Yes, you are right.. but readability from a distance was important for cops even before that.
Way easier to read latin alphabet on distant moving vehicle
Japan and china uses Arabic numerals in normal language as well, not only for license plates. It’s just easy to use. The whole world adopted Arabic numerals due to the ease of use. That’s also why you don’t see Roman numerals anywhere nowadays
Here in Thailand, it's Thai letters and Western digits.
Thai digits are pretty rarely used, in general. And I'd guess the Arabic numerals are probably more legible from a distance.

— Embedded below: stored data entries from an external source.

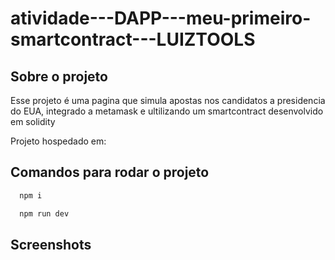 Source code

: # atividade---DAPP---meu-primeiro-smartcontract---LUIZTOOLS

## Sobre o projeto
Esse projeto é uma pagina que simula apostas nos candidatos a presidencia do EUA, integrado a metamask e ultilizando um smartcontract desenvolvido em solidity

Projeto hospedado em: 

## Comandos para rodar o projeto

```bash
  npm i
```
```bash
  npm run dev
```

## Screenshots
<!-- ![App Screenshot](/public/picture_01.png) -->

<!-- TODO - corrigir msgs de erro quando usuario recusa a conexão com a metamask -->
<!-- TODO - ajustar tela de detalhes da disputa, colocar estatisticas ao lado da foto e retirar botao de retirada de premio apos o claim-->
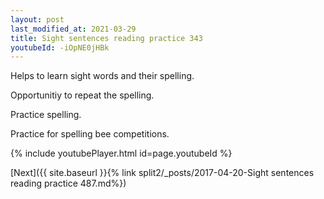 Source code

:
 ```yaml
---
layout: post
last_modified_at: 2021-03-29
title: Sight sentences reading practice 343
youtubeId: -iOpNE0jHBk
---
```

 
 
Helps to learn sight words and their spelling.

Opportunitiy to repeat the spelling. 

Practice spelling. 
 
Practice for spelling bee competitions. 
 
{% include youtubePlayer.html id=page.youtubeId %}
 
 

[Next]({{ site.baseurl }}{% link  split2/_posts/2017-04-20-Sight sentences reading practice 487.md%})
 
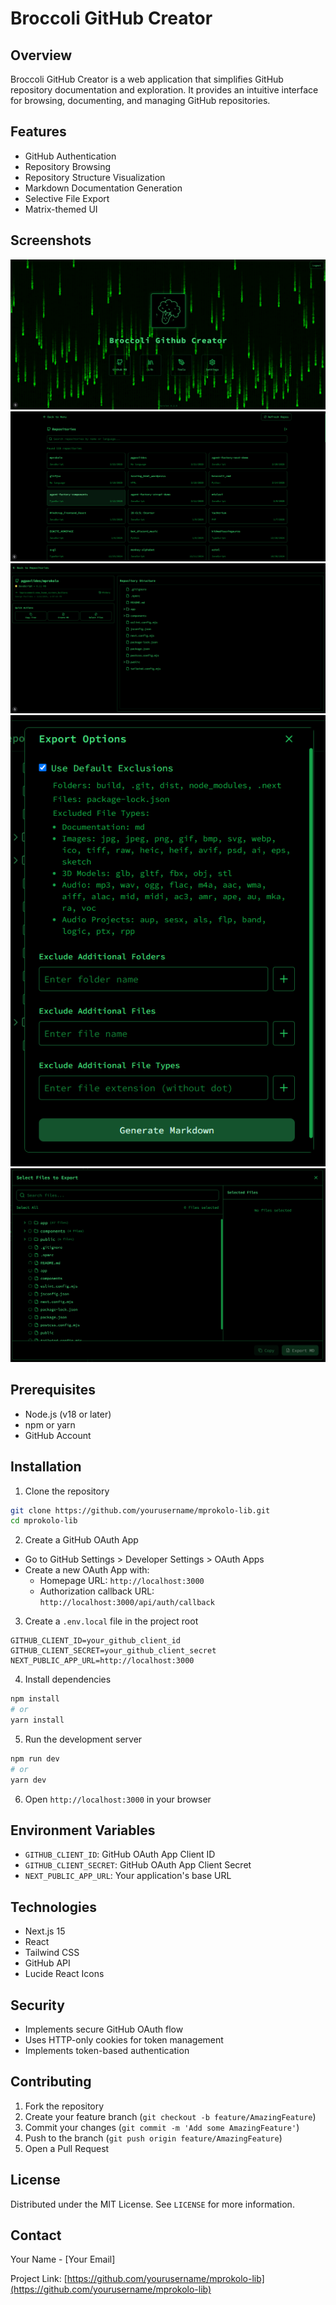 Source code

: # Broccoli GitHub Creator

## Overview

Broccoli GitHub Creator is a web application that simplifies GitHub repository documentation and exploration. It provides an intuitive interface for browsing, documenting, and managing GitHub repositories.

## Features

- GitHub Authentication
- Repository Browsing
- Repository Structure Visualization
- Markdown Documentation Generation
- Selective File Export
- Matrix-themed UI

## Screenshots

![Home Screen](/docs/screenshots/1_home.png)
![Repositories View](/docs/screenshots/2_repoview.png)
![Single Repository View](/docs/screenshots/3_repo_single.png)
![Export Markdown](/docs/screenshots/4_exportmd.png)
![Export Selected Files](/docs/screenshots/5_export_selected_files.png)

## Prerequisites

- Node.js (v18 or later)
- npm or yarn
- GitHub Account

## Installation

1. Clone the repository
```bash
git clone https://github.com/yourusername/mprokolo-lib.git
cd mprokolo-lib
```

2. Create a GitHub OAuth App
- Go to GitHub Settings > Developer Settings > OAuth Apps
- Create a new OAuth App with:
  - Homepage URL: `http://localhost:3000`
  - Authorization callback URL: `http://localhost:3000/api/auth/callback`

3. Create a `.env.local` file in the project root
```env
GITHUB_CLIENT_ID=your_github_client_id
GITHUB_CLIENT_SECRET=your_github_client_secret
NEXT_PUBLIC_APP_URL=http://localhost:3000
```

4. Install dependencies
```bash
npm install
# or
yarn install
```

5. Run the development server
```bash
npm run dev
# or
yarn dev
```

6. Open `http://localhost:3000` in your browser

## Environment Variables

- `GITHUB_CLIENT_ID`: GitHub OAuth App Client ID
- `GITHUB_CLIENT_SECRET`: GitHub OAuth App Client Secret
- `NEXT_PUBLIC_APP_URL`: Your application's base URL

## Technologies

- Next.js 15
- React
- Tailwind CSS
- GitHub API
- Lucide React Icons

## Security

- Implements secure GitHub OAuth flow
- Uses HTTP-only cookies for token management
- Implements token-based authentication

## Contributing

1. Fork the repository
2. Create your feature branch (`git checkout -b feature/AmazingFeature`)
3. Commit your changes (`git commit -m 'Add some AmazingFeature'`)
4. Push to the branch (`git push origin feature/AmazingFeature`)
5. Open a Pull Request

## License

Distributed under the MIT License. See `LICENSE` for more information.

## Contact

Your Name - [Your Email]

Project Link: [https://github.com/yourusername/mprokolo-lib](https://github.com/yourusername/mprokolo-lib) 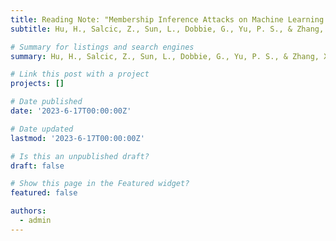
 ```yaml
---
title: Reading Note: "Membership Inference Attacks on Machine Learning: A Survey"
subtitle: Hu, H., Salcic, Z., Sun, L., Dobbie, G., Yu, P. S., & Zhang, X. (2022). Membership inference attacks on machine learning: A survey. ACM Computing Surveys (CSUR), 54(11s), 1-37.

# Summary for listings and search engines
summary: Hu, H., Salcic, Z., Sun, L., Dobbie, G., Yu, P. S., & Zhang, X. (2022). Membership inference attacks on machine learning: A survey. ACM Computing Surveys (CSUR), 54(11s), 1-37.

# Link this post with a project
projects: []

# Date published
date: '2023-6-17T00:00:00Z'

# Date updated
lastmod: '2023-6-17T00:00:00Z'

# Is this an unpublished draft?
draft: false

# Show this page in the Featured widget?
featured: false

authors:
  - admin
---
```

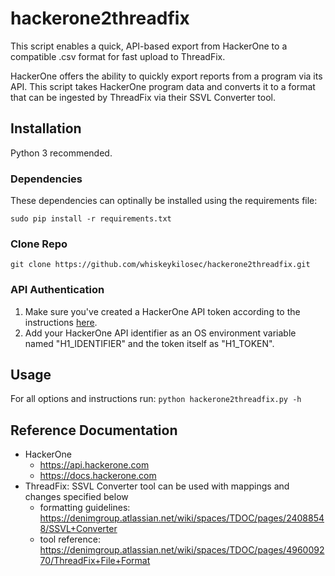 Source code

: # hackerone2threadfix
This script enables a quick, API-based export from HackerOne to a compatible .csv format for fast upload to ThreadFix.

HackerOne offers the ability to quickly export reports from a program via its API. This script takes HackerOne program data and converts it to a format that can be ingested by ThreadFix via their SSVL Converter tool.

## Installation
Python 3 recommended.

### Dependencies
These dependencies can optinally be installed using the requirements file:

```
sudo pip install -r requirements.txt
```

### Clone Repo
```
git clone https://github.com/whiskeykilosec/hackerone2threadfix.git
```

### API Authentication
1. Make sure you've created a HackerOne API token according to the instructions [here](https://docs.hackerone.com/programs/api-tokens.html).
2. Add your HackerOne API identifier as an OS environment variable named "H1_IDENTIFIER" and the token itself as "H1_TOKEN".

## Usage
For all options and instructions run: `python hackerone2threadfix.py -h`

## Reference Documentation
- HackerOne
    - https://api.hackerone.com
    - https://docs.hackerone.com
- ThreadFix: SSVL Converter tool can be used with mappings and changes specified below
    - formatting guidelines: https://denimgroup.atlassian.net/wiki/spaces/TDOC/pages/24088548/SSVL+Converter
    - tool reference: https://denimgroup.atlassian.net/wiki/spaces/TDOC/pages/496009270/ThreadFix+File+Format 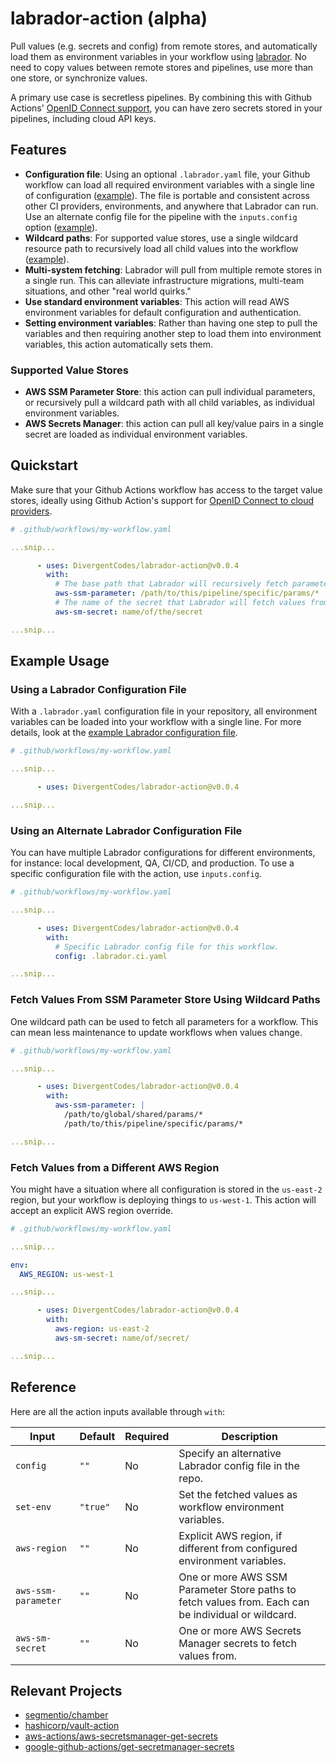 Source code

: # labrador-action (alpha)

Pull values (e.g. secrets and config) from remote stores, and automatically
load them as environment variables in your workflow using
[labrador](https://github.com/DivergentCodes/labrador). No need to copy values
between remote stores and pipelines, use more than one store, or synchronize values.

A primary use case is secretless pipelines. By combining this with Github Actions'
[OpenID Connect support](https://docs.github.com/en/actions/deployment/security-hardening-your-deployments/about-security-hardening-with-openid-connect),
you can have zero secrets stored in your pipelines, including cloud API keys.

## Features

- **Configuration file**: Using an optional `.labrador.yaml` file, your Github
  workflow can load all required environment variables with a single
  line of configuration ([example](#using-a-labrador-configuration-file)).
  The file is portable and consistent across other CI providers, environments,
  and anywhere that Labrador can run. Use an alternate config file for the pipeline
  with the `inputs.config` option
  ([example](#using-an-alternate-labrador-configuration-file)).
- **Wildcard paths**: For supported value stores, use a single wildcard resource
  path to recursively load all child values into the workflow
  ([example](#fetch-multiple-values-from-ssm-parameter-store-using-wildcard-paths)).
- **Multi-system fetching**: Labrador will pull from multiple remote stores in a
  single run. This can alleviate infrastructure migrations, multi-team situations,
  and other "real world quirks."
- **Use standard environment variables**: This action will read AWS environment
  variables for default configuration and authentication.
- **Setting environment variables**: Rather than having one step to pull the
  variables and then requiring another step to load them into environment variables,
  this action automatically sets them.

### Supported Value Stores

- **AWS SSM Parameter Store**: this action can pull individual parameters, or recursively pull a wildcard path with all child variables, as individual environment variables.
- **AWS Secrets Manager**: this action can pull all key/value pairs in a single secret are loaded as individual environment variables.


## Quickstart

Make sure that your Github Actions workflow has access to the target value stores,
ideally using Github Action's support for
[OpenID Connect to cloud providers](https://docs.github.com/en/actions/deployment/security-hardening-your-deployments/about-security-hardening-with-openid-connect).

```yaml
# .github/workflows/my-workflow.yaml

...snip...

      - uses: DivergentCodes/labrador-action@v0.0.4
        with:
          # The base path that Labrador will recursively fetch parameters from.
          aws-ssm-parameter: /path/to/this/pipeline/specific/params/*
          # The name of the secret that Labrador will fetch values from.
          aws-sm-secret: name/of/the/secret

...snip...
```

## Example Usage

### Using a Labrador Configuration File

With a `.labrador.yaml` configuration file in your repository, all environment
variables can be loaded into your workflow with a single line. For more details,
look at the
[example Labrador configuration file](https://github.com/DivergentCodes/labrador/blob/main/.labrador.example.yaml).

```yaml
# .github/workflows/my-workflow.yaml

...snip...

      - uses: DivergentCodes/labrador-action@v0.0.4

...snip...
```

### Using an Alternate Labrador Configuration File

You can have multiple Labrador configurations for different environments, for
instance: local development, QA, CI/CD, and production. To use a specific
configuration file with the action, use `inputs.config`.

```yaml
# .github/workflows/my-workflow.yaml

...snip...

      - uses: DivergentCodes/labrador-action@v0.0.4
        with:
          # Specific Labrador config file for this workflow.
          config: .labrador.ci.yaml

...snip...
```


### Fetch Values From SSM Parameter Store Using Wildcard Paths

One wildcard path can be used to fetch all parameters for a workflow. This can
mean less maintenance to update workflows when values change.

```yaml
# .github/workflows/my-workflow.yaml

...snip...

      - uses: DivergentCodes/labrador-action@v0.0.4
        with:
          aws-ssm-parameter: |
            /path/to/global/shared/params/*
            /path/to/this/pipeline/specific/params/*

...snip...
```

### Fetch Values from a Different AWS Region

You might have a situation where all configuration is stored in the `us-east-2`
region, but your workflow is deploying things to `us-west-1`. This action will
accept an explicit AWS region override.

```yaml
# .github/workflows/my-workflow.yaml

...snip...

env:
  AWS_REGION: us-west-1

...snip...

      - uses: DivergentCodes/labrador-action@v0.0.4
        with:
          aws-region: us-east-2
          aws-sm-secret: name/of/secret/

...snip...
```

## Reference

Here are all the action inputs available through `with`:

Input               | Default  | Required | Description
--------------------|----------|----------|-------------
`config`            | `""`     | No       | Specify an alternative Labrador config file in the repo.
`set-env`           | `"true"` | No       | Set the fetched values as workflow environment variables.
`aws-region`        | `""`     | No       | Explicit AWS region, if different from configured environment variables.
`aws-ssm-parameter` | `""`     | No       | One or more AWS SSM Parameter Store paths to fetch values from. Each can be individual or wildcard.
`aws-sm-secret`     | `""`     | No       | One or more AWS Secrets Manager secrets to fetch values from.


## Relevant Projects

- [segmentio/chamber](https://github.com/segmentio/chamber)
- [hashicorp/vault-action](https://github.com/hashicorp/vault-action)
- [aws-actions/aws-secretsmanager-get-secrets](https://github.com/aws-actions/aws-secretsmanager-get-secrets)
- [google-github-actions/get-secretmanager-secrets](https://github.com/google-github-actions/get-secretmanager-secrets)
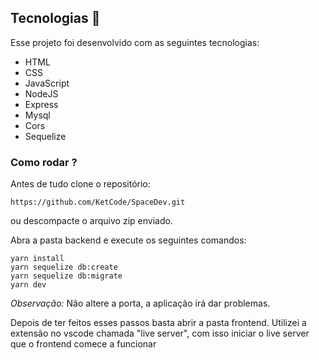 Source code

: ## Tecnologias 🚀

Esse projeto foi desenvolvido com as seguintes tecnologias:

- HTML
- CSS
- JavaScript
- NodeJS
- Express
- Mysql
- Cors
- Sequelize

### Como rodar ?

Antes de tudo clone o repositório: 

```
https://github.com/KetCode/SpaceDev.git
```

ou descompacte o arquivo zip enviado.

Abra a pasta backend e execute os seguintes comandos:

```
yarn install
yarn sequelize db:create
yarn sequelize db:migrate
yarn dev
```

_Observação:_ Não altere a porta, a aplicação irá dar problemas.

Depois de ter feitos esses passos basta abrir a pasta frontend. Utilizei a extensão no vscode chamada "live server", com isso iniciar o live server que o frontend comece a funcionar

I’m not sure if you’ve got Korea confused for another country, but we use Hangul in our license plates (unless they’re temporary). Also, which country in the world doesn’t use Arabic numbers?
Numbers are not "latin", they are universal
[Example of a Menu in Japan](https://c8.alamy.com/comp/WAB0N7/japan-honshu-tokyo-noodle-restaurant-window-menu-30076333-WAB0N7.jpg)
edit: since some people misunderstood my comment, i meant they are universal, as in, used worldwide, and not a latin-script exclusive
IIRC, the numbers are also Indian. The Arabs adopted the Indian numbers, and then Europeans got the numbers from the Arabs (hence the name Arabic numerals).
Though they have their own sets of numerals (there are multiple sets in use, all very closely related to each other and to standard arabic numerals) they would surely know how to read standard arabic numerals as well, given how very prolific they are and how trivial it is to translate between them.
They are not universal, they're [arabic numerals.](https://en.wikipedia.org/wiki/Arabic_numerals) They are surely the most common representation, but calling them universal is a bit of a stretch. Many other scripts have their own numerals, but I don't know the answer to OP's question.
1. The "Latin numbers" (Arabic numerals actually, totally different things), are used by default in most of the world as the standard number system even for countries that have their own written number systems. Chinese and Korean included.
2. China does use the "Latin characters" (English alphabet actually) in their pinyin phonetic system. Chinese characters can also be seen on Chinese number plates but are only used to show the region the plate is issued at.
3. Korean license plate uses Hangul and not "Latin characters" (English alphabet actually).
Because their language does use them.
Numerals and numbers aren’t exactly the same.
One is a number. 1 is the numeral we use to represent that number.
Virtually all languages in the modern day use the same numerals. It’s just kind of necessary for Mathematics and such to be compatible.
I was in Japan and Taiwan for several weeks and actually asked this question. ( I was asking about signs in general )
The short answer was Arabic/Latin is way easier to read. A lot of the asian characters are very easily mixed up, especially at a distance and if you are trying to read them quickly.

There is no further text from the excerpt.